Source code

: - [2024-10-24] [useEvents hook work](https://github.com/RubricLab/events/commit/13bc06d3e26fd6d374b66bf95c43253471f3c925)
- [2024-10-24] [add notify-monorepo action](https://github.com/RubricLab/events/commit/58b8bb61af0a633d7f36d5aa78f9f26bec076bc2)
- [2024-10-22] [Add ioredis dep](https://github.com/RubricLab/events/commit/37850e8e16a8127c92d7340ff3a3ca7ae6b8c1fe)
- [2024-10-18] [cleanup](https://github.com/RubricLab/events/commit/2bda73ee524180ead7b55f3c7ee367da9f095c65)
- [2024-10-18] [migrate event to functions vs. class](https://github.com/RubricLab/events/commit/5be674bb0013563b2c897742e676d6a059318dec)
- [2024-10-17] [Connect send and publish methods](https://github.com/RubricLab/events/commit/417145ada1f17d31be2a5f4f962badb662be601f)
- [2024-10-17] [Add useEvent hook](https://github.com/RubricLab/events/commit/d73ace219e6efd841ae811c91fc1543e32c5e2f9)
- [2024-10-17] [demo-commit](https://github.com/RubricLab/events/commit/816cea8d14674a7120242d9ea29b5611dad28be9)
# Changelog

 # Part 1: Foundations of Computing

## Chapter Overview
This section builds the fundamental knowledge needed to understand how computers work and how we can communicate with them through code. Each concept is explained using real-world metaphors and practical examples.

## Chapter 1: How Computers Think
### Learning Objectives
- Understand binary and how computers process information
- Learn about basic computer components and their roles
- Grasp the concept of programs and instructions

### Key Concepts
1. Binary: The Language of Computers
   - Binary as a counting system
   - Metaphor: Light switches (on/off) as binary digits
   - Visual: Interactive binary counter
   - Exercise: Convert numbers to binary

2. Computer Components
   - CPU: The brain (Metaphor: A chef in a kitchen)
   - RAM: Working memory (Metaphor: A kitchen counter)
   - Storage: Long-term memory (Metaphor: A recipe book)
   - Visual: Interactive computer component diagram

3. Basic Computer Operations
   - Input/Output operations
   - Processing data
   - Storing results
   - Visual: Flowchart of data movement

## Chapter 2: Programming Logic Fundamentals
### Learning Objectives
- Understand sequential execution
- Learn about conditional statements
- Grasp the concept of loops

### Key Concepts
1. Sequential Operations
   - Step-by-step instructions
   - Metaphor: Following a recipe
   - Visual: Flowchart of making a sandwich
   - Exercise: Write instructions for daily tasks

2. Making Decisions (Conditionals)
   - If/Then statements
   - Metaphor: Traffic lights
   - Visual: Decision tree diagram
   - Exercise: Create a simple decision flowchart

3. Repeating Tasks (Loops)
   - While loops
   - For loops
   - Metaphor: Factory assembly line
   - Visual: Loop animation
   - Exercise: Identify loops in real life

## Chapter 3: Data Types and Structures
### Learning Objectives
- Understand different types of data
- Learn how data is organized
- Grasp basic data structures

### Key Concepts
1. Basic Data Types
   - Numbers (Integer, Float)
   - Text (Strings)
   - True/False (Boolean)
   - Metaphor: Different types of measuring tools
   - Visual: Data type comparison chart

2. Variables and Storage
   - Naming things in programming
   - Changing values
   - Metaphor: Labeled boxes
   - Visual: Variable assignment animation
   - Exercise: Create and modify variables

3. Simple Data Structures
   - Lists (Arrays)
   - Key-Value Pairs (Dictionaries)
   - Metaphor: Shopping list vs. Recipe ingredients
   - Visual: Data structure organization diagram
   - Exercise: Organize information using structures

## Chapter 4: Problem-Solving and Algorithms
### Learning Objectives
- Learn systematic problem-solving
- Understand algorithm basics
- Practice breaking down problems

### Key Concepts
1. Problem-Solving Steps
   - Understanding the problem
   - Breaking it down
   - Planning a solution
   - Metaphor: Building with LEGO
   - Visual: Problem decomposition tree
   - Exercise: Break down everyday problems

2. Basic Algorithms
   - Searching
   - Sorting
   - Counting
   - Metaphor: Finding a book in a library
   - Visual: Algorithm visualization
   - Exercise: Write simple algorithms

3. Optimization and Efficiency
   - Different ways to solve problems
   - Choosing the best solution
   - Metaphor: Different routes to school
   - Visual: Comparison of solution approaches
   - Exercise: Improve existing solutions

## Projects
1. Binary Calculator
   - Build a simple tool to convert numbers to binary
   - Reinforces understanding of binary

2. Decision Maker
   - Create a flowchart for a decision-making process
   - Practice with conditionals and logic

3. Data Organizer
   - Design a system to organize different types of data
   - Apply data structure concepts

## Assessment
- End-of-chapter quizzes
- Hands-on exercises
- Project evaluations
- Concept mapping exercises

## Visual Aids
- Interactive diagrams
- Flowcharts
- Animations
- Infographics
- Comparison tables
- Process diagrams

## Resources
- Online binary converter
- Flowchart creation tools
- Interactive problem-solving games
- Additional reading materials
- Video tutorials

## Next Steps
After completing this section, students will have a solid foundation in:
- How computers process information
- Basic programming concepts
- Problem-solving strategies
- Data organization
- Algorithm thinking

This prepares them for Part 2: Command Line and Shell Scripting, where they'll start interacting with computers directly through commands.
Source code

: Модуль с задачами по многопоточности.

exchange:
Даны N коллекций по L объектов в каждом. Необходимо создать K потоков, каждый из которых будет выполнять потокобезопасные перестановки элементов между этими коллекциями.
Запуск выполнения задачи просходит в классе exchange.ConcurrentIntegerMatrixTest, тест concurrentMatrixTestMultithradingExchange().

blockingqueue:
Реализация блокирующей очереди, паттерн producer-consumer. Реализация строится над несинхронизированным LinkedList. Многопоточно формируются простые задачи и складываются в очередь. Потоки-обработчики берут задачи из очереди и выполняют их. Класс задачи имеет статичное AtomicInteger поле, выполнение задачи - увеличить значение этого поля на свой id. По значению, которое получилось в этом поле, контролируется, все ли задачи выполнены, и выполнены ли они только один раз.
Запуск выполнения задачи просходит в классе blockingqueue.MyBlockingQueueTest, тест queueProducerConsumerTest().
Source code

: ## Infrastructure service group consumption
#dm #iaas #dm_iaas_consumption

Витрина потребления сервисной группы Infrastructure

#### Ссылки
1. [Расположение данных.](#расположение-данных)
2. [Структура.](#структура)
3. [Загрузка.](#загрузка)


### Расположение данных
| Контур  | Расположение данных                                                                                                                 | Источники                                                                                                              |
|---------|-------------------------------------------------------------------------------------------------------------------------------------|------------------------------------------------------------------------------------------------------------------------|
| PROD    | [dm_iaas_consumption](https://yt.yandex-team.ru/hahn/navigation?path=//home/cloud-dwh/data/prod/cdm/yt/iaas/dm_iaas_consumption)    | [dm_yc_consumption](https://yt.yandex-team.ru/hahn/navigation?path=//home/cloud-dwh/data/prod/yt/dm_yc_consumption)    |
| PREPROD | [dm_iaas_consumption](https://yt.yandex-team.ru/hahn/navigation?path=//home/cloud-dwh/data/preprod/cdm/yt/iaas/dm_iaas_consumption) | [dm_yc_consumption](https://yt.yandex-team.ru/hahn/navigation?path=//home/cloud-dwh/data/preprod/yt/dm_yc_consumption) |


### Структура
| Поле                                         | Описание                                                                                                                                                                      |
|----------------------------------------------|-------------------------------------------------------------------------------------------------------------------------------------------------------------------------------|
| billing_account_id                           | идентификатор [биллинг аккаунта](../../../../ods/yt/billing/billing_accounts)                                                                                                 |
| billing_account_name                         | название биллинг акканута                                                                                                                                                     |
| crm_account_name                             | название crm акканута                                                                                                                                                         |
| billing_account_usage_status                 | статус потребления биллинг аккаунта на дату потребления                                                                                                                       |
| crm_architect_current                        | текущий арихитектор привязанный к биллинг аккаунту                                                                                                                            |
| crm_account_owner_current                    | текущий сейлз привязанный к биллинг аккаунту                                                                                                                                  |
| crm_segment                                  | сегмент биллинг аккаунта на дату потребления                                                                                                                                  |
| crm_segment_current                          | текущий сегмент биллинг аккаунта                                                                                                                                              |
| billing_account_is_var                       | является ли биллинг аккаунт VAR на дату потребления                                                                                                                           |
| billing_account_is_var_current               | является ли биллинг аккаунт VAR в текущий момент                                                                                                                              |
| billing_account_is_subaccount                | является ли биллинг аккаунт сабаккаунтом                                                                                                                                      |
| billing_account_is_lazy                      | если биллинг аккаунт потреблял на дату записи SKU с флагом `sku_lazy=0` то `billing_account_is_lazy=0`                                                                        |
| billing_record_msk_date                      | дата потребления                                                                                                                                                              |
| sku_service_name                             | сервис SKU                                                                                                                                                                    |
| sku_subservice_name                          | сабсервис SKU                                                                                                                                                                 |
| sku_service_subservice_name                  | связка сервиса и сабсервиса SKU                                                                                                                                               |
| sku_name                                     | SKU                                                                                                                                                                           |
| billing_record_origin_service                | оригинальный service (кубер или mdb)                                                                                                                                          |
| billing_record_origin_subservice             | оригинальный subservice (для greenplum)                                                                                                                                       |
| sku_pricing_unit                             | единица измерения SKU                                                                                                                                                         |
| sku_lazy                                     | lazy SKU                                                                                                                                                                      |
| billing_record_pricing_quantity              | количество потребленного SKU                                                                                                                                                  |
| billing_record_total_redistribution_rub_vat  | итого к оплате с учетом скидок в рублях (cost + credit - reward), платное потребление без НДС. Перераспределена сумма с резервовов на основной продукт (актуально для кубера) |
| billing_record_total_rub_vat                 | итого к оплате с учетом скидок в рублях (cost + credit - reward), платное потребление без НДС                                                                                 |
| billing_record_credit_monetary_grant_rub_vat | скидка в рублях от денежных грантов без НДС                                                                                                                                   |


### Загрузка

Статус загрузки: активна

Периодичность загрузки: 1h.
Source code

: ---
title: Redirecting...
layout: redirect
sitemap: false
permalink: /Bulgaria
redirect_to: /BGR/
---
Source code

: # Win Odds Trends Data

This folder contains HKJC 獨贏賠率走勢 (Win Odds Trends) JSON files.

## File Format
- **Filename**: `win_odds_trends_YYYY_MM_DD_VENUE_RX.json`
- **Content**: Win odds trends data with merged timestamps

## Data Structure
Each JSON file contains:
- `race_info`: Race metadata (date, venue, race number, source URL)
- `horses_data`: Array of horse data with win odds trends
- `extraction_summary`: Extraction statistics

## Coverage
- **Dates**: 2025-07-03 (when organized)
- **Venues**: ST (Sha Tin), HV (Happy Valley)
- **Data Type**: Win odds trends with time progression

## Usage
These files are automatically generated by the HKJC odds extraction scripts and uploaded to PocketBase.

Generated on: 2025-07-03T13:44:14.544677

*EXERCISE AIM*: Each line from the first line of the listing through the line with "- [2024-10-24] [add" must be output exactly, both ends included, and no other line may appear.

*EXERCISE OUTPUT*:
Source code

: - [2024-10-24] [useEvents hook work](https://github.com/RubricLab/events/commit/13bc06d3e26fd6d374b66bf95c43253471f3c925)
- [2024-10-24] [add notify-monorepo action](https://github.com/RubricLab/events/commit/58b8bb61af0a633d7f36d5aa78f9f26bec076bc2)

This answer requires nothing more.